Naina's definitely small for her height. She's three months and three weeks yesterday and is 5.355 kg. She's also 60 cm tall. According to western medicine and statistics, she is in the lowest 10th percentile for weight but just in the 50th percentile for her height. Her maternal uncles and aunts are tall and thin, so I'm hoping she's taking after them. But here's the thing, those stupid graphs make people worried and unhappy, partly because they are incomprehensible to the average university graduate and partly because a lack of height or too much height or a lack of weight or too much weight makes parents thing they are doing the wrong thing by their baby.

I really find statistics and facts and what babies should be like annoying. Most books published are western centric, designed to make non-western mum and dad's feel like aliens on this planet. There can never ever be one (culturally biased) answer to something as universal as child rearing. No group, no ethnicity has a cultural mortgage over the truth of child raising, however, reading some books, one would be mistaken to think that only white people could ever raise normal healthy children.

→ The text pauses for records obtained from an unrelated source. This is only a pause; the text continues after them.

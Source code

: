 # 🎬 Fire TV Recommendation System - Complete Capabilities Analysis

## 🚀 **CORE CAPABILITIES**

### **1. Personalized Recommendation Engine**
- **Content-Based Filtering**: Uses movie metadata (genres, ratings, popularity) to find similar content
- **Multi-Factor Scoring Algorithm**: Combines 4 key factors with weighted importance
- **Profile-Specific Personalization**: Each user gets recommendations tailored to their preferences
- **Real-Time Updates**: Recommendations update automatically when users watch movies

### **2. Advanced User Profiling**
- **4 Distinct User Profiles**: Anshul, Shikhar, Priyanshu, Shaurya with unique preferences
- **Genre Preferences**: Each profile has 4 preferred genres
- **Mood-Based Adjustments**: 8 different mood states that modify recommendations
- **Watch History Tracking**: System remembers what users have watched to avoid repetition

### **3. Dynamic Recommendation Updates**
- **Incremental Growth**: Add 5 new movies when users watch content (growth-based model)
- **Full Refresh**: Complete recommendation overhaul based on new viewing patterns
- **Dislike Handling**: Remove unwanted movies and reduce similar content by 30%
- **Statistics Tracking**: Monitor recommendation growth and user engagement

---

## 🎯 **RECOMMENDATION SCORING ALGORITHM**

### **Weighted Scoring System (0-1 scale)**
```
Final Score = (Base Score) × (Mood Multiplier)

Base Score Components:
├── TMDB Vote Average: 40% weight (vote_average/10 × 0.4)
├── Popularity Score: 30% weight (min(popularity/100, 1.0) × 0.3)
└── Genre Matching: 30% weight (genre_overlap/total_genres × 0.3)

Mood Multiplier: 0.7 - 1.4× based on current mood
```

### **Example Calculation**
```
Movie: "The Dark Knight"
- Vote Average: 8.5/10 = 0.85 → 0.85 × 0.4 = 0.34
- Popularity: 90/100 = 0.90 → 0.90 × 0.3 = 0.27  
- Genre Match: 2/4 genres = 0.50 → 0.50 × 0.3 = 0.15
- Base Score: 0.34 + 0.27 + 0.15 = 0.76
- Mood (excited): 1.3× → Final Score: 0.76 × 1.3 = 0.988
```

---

One particular upsetting book from the Glen Eira council included a list of things never to do - never rock your baby to sleep, never feed your baby to sleep, never hold your baby to sleep etc. Babies fall asleep on the booby, that's one of the things they do! I reckon that there is a deep misanthropic streak in many midwives and maternal nurses and child experts who want babies to be clones. In the perverse sense of social engineering their pursuit is to create babies who all fit into boxes by the time they get to primary school.

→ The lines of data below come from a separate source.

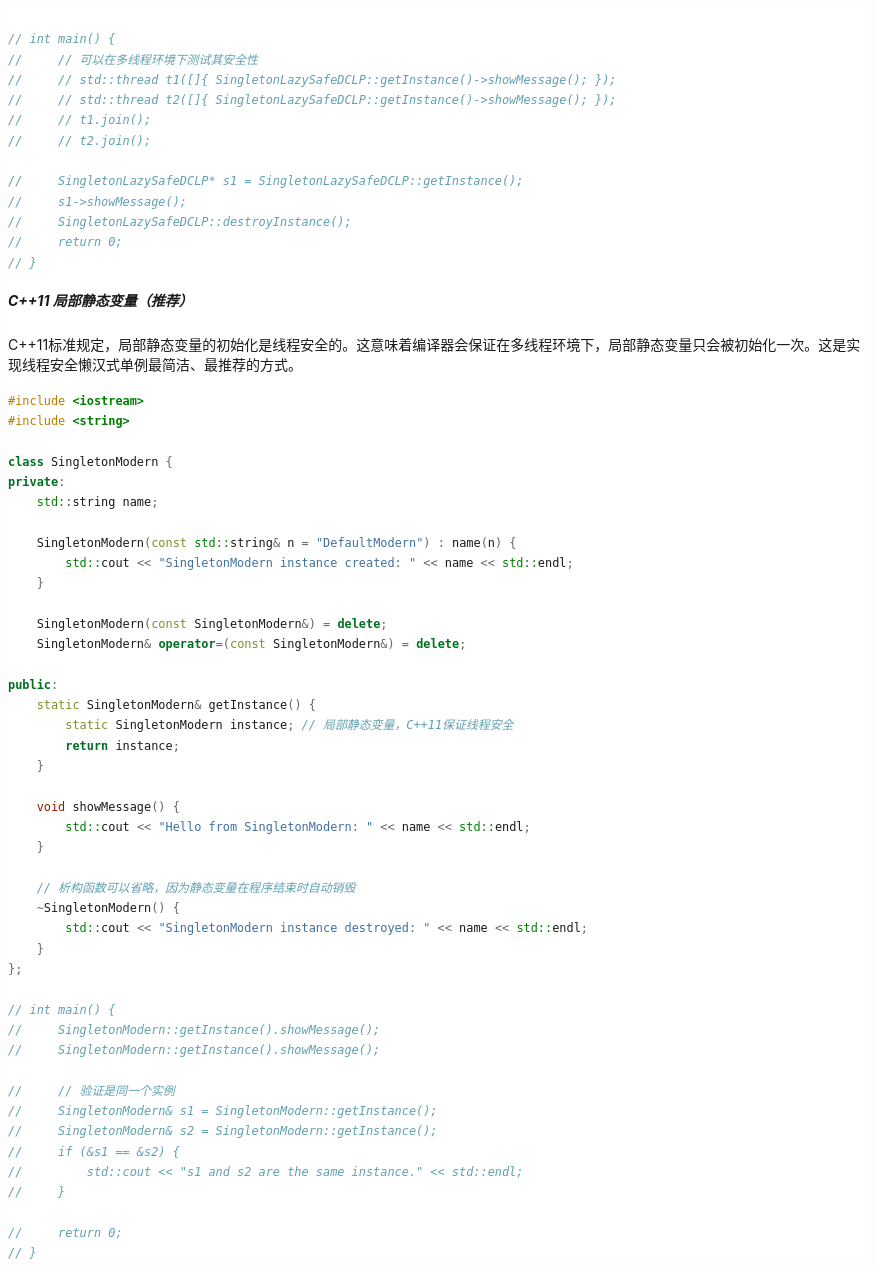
 ```cpp

// int main() {
//     // 可以在多线程环境下测试其安全性
//     // std::thread t1([]{ SingletonLazySafeDCLP::getInstance()->showMessage(); });
//     // std::thread t2([]{ SingletonLazySafeDCLP::getInstance()->showMessage(); });
//     // t1.join();
//     // t2.join();

//     SingletonLazySafeDCLP* s1 = SingletonLazySafeDCLP::getInstance();
//     s1->showMessage();
//     SingletonLazySafeDCLP::destroyInstance();
//     return 0;
// }
```

##### C++11 局部静态变量（推荐）

C++11标准规定，局部静态变量的初始化是线程安全的。这意味着编译器会保证在多线程环境下，局部静态变量只会被初始化一次。这是实现线程安全懒汉式单例最简洁、最推荐的方式。

```cpp
#include <iostream>
#include <string>

class SingletonModern {
private:
    std::string name;

    SingletonModern(const std::string& n = "DefaultModern") : name(n) {
        std::cout << "SingletonModern instance created: " << name << std::endl;
    }

    SingletonModern(const SingletonModern&) = delete;
    SingletonModern& operator=(const SingletonModern&) = delete;

public:
    static SingletonModern& getInstance() {
        static SingletonModern instance; // 局部静态变量，C++11保证线程安全
        return instance;
    }

    void showMessage() {
        std::cout << "Hello from SingletonModern: " << name << std::endl;
    }

    // 析构函数可以省略，因为静态变量在程序结束时自动销毁
    ~SingletonModern() {
        std::cout << "SingletonModern instance destroyed: " << name << std::endl;
    }
};

// int main() {
//     SingletonModern::getInstance().showMessage();
//     SingletonModern::getInstance().showMessage();

//     // 验证是同一个实例
//     SingletonModern& s1 = SingletonModern::getInstance();
//     SingletonModern& s2 = SingletonModern::getInstance();
//     if (&s1 == &s2) {
//         std::cout << "s1 and s2 are the same instance." << std::endl;
//     }

//     return 0;
// }
```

Despite all the advice I have seen about not sleeping the baby in the bed with mum and dad, almost every one I have met (apart from my boss) admits to doing it a little bit or a lot and then say don't tell the white people. Social engineers. Some twit at work said to me that sleeping a baby in the bed raises children with bad habits. Yeah she'd know, because her babies never slept in the bed with mum and dad and go out and get pissed out of their skull every Friday and Saturday night. That's a healthy normal teenager according to western thinking???

3 comments:

Bronaddict said...

Hey AD, did you know that those charts are based on formula fed babies? They were created in the seventies some time based on a handful of babies fed formula in some random US state (Idaho, I think?) There are way better charts by the world health organisation, covering average growth for ALL babies.

Here is the chart for girls 0-6 months.
http://www.who.int/childgrowth/standards/cht_wfa_girls_p_0_6.pdf

As for feeding and co sleeping, my theory, do what works for you. Hamish was fed to sleep until he was 11 months. He still comes into our bed at 4am and sleeps there until 7.

Naina's blog said...

Hi Bron, had a look at the charts you hyperlinked and according to them, she's in the third percentile. I hope I am reading it wrong.

Anonymous said...

Hopefully it makes you feel better to know that as a white baby born in Samoa I was constantly low weight on the charts and by visual comparison. My mum just stopped going to see the nurse rather than being hassled. Max had very similar stats to Naina but has caught up a bit but I just learnt to smile and stare them down if necessary (it can be hard I know). You and Deepti will know if there is actually a problem!

As to co-sleeping, Max has always been quite a fan but Izzy has never settled in our bed, even when tiny she always grizzled until put in her cot.

Max fed/rocked to sleep pretty much till he was 7 months when he suddenly (violently) refused any help. After four (progressively better) nights of Max enforced controlled crying he put himself to sleep and started to sleep through 12 hours. It almost killed me! Izzy just kind of followed along with Max's established bedtime routine and at about a month older stopped needing help to go to sleep.

I'm with Bron, find pertinant info if it helps but always go with what seems best to you. Every baby and parent is different and should be respected as such.